Dataset excerpts
_____
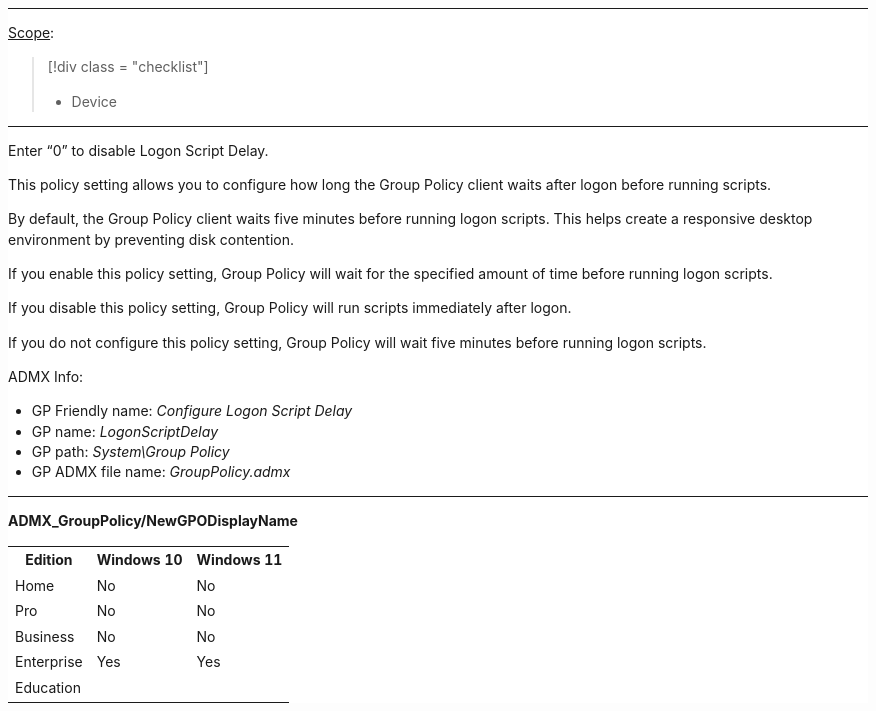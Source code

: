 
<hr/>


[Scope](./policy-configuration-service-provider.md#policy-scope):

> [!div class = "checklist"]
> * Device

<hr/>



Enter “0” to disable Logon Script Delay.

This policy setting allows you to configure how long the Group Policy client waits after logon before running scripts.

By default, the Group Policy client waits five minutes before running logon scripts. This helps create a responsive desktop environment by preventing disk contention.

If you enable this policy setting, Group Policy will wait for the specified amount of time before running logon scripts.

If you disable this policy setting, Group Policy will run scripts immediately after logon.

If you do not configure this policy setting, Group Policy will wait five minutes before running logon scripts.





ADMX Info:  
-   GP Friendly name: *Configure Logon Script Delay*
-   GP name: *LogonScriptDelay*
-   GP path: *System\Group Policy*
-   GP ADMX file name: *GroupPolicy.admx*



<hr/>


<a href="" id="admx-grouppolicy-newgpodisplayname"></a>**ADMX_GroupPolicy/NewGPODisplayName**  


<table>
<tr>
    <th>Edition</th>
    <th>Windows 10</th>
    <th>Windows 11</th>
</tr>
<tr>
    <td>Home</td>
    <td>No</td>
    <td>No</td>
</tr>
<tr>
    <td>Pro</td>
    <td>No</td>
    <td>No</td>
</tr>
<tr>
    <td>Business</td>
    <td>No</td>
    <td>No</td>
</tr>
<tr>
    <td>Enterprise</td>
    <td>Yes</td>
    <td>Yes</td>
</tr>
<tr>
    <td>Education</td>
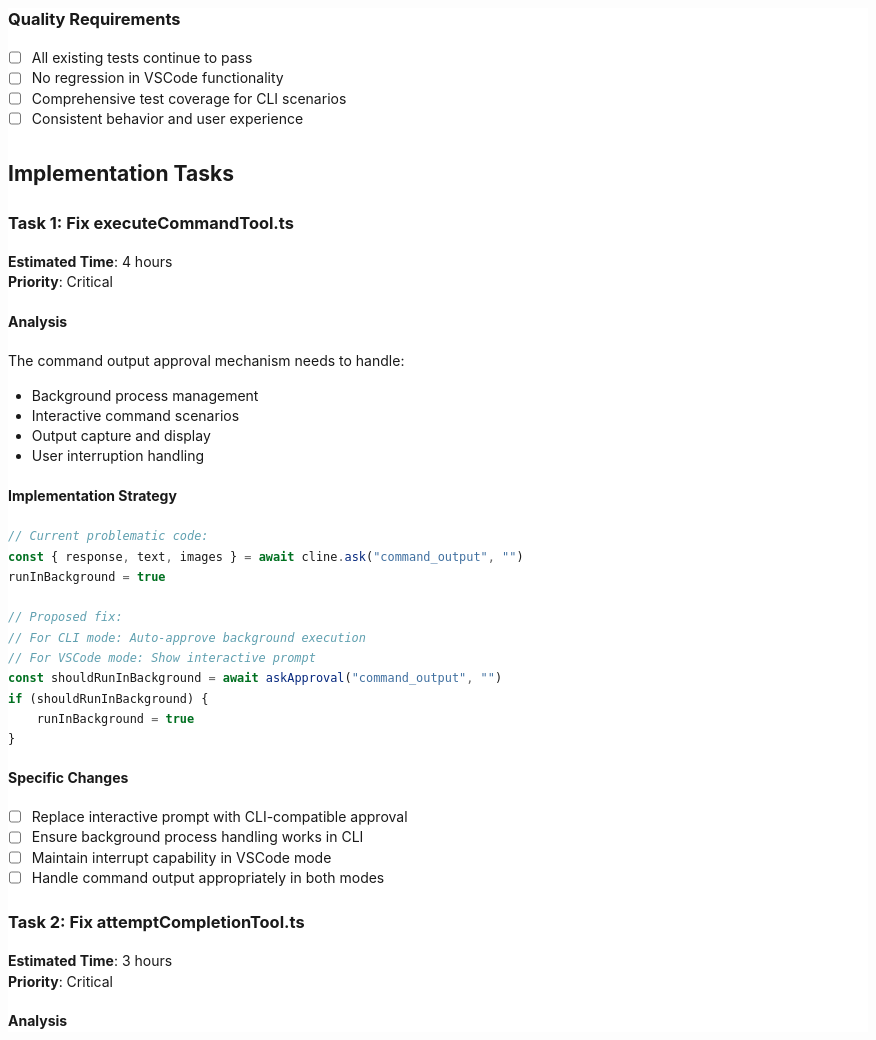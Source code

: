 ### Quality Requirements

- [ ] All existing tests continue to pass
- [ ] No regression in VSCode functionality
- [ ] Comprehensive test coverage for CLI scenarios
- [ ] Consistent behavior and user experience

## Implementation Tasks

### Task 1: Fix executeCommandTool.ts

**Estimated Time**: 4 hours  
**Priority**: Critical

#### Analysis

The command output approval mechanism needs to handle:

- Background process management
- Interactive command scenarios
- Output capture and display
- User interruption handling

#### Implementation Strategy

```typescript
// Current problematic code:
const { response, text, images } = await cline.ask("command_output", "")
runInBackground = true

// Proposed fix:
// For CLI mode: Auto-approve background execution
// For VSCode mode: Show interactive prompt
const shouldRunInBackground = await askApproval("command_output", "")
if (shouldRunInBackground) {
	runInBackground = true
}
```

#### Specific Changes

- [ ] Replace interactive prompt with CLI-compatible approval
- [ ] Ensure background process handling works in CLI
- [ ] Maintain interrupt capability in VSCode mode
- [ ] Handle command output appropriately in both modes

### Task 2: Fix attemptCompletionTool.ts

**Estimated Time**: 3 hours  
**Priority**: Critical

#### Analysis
_____
Activity: Across the records above, tally the lines that contain "process" and give the result as a number alone.

Answer to the exercise: 2